Repeat each record word for word.

· · ·

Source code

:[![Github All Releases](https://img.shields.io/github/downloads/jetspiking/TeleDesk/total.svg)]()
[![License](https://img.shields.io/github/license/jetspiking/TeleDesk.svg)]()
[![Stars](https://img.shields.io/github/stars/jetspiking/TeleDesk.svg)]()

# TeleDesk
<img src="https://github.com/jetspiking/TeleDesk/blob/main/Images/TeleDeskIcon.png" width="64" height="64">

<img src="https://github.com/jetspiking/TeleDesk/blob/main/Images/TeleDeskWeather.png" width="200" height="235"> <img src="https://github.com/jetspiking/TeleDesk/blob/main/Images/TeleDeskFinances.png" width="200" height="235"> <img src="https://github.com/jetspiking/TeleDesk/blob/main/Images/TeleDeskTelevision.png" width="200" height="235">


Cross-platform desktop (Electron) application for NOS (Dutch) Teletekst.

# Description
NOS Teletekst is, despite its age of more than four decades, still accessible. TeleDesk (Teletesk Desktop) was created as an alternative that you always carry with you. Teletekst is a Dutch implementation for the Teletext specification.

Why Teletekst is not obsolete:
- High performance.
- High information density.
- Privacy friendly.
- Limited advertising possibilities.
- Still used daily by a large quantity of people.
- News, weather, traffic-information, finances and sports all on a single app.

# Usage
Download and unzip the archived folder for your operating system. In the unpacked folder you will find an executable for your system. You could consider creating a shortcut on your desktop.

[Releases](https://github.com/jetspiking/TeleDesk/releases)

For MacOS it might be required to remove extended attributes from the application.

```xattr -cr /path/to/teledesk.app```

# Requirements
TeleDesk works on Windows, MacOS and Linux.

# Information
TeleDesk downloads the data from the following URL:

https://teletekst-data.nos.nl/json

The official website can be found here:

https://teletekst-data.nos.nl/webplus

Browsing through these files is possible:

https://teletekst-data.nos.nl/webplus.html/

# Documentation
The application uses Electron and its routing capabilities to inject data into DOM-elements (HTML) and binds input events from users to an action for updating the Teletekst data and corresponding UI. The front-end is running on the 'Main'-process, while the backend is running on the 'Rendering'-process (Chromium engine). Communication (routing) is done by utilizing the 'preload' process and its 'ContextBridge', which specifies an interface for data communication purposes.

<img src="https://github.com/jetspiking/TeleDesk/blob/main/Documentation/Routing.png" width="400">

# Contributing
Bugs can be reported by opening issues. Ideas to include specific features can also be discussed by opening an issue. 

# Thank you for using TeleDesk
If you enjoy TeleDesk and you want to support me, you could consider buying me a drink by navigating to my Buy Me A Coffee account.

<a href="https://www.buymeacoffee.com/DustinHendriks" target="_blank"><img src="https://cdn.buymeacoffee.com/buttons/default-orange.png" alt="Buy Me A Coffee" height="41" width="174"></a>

· · ·

# Expected answer:
Source code

:[![Github All Releases](https://img.shields.io/github/downloads/jetspiking/TeleDesk/total.svg)]()
[![License](https://img.shields.io/github/license/jetspiking/TeleDesk.svg)]()
[![Stars](https://img.shields.io/github/stars/jetspiking/TeleDesk.svg)]()

# TeleDesk
<img src="https://github.com/jetspiking/TeleDesk/blob/main/Images/TeleDeskIcon.png" width="64" height="64">

<img src="https://github.com/jetspiking/TeleDesk/blob/main/Images/TeleDeskWeather.png" width="200" height="235"> <img src="https://github.com/jetspiking/TeleDesk/blob/main/Images/TeleDeskFinances.png" width="200" height="235"> <img src="https://github.com/jetspiking/TeleDesk/blob/main/Images/TeleDeskTelevision.png" width="200" height="235">


Cross-platform desktop (Electron) application for NOS (Dutch) Teletekst.

# Description
NOS Teletekst is, despite its age of more than four decades, still accessible. TeleDesk (Teletesk Desktop) was created as an alternative that you always carry with you. Teletekst is a Dutch implementation for the Teletext specification.

Why Teletekst is not obsolete:
- High performance.
- High information density.
- Privacy friendly.
- Limited advertising possibilities.
- Still used daily by a large quantity of people.
- News, weather, traffic-information, finances and sports all on a single app.

# Usage
Download and unzip the archived folder for your operating system. In the unpacked folder you will find an executable for your system. You could consider creating a shortcut on your desktop.

[Releases](https://github.com/jetspiking/TeleDesk/releases)

For MacOS it might be required to remove extended attributes from the application.

```xattr -cr /path/to/teledesk.app```

# Requirements
TeleDesk works on Windows, MacOS and Linux.

# Information
TeleDesk downloads the data from the following URL:

https://teletekst-data.nos.nl/json

The official website can be found here:

https://teletekst-data.nos.nl/webplus

Browsing through these files is possible:

https://teletekst-data.nos.nl/webplus.html/

# Documentation
The application uses Electron and its routing capabilities to inject data into DOM-elements (HTML) and binds input events from users to an action for updating the Teletekst data and corresponding UI. The front-end is running on the 'Main'-process, while the backend is running on the 'Rendering'-process (Chromium engine). Communication (routing) is done by utilizing the 'preload' process and its 'ContextBridge', which specifies an interface for data communication purposes.

<img src="https://github.com/jetspiking/TeleDesk/blob/main/Documentation/Routing.png" width="400">

# Contributing
Bugs can be reported by opening issues. Ideas to include specific features can also be discussed by opening an issue. 

# Thank you for using TeleDesk
If you enjoy TeleDesk and you want to support me, you could consider buying me a drink by navigating to my Buy Me A Coffee account.

<a href="https://www.buymeacoffee.com/DustinHendriks" target="_blank"><img src="https://cdn.buymeacoffee.com/buttons/default-orange.png" alt="Buy Me A Coffee" height="41" width="174"></a>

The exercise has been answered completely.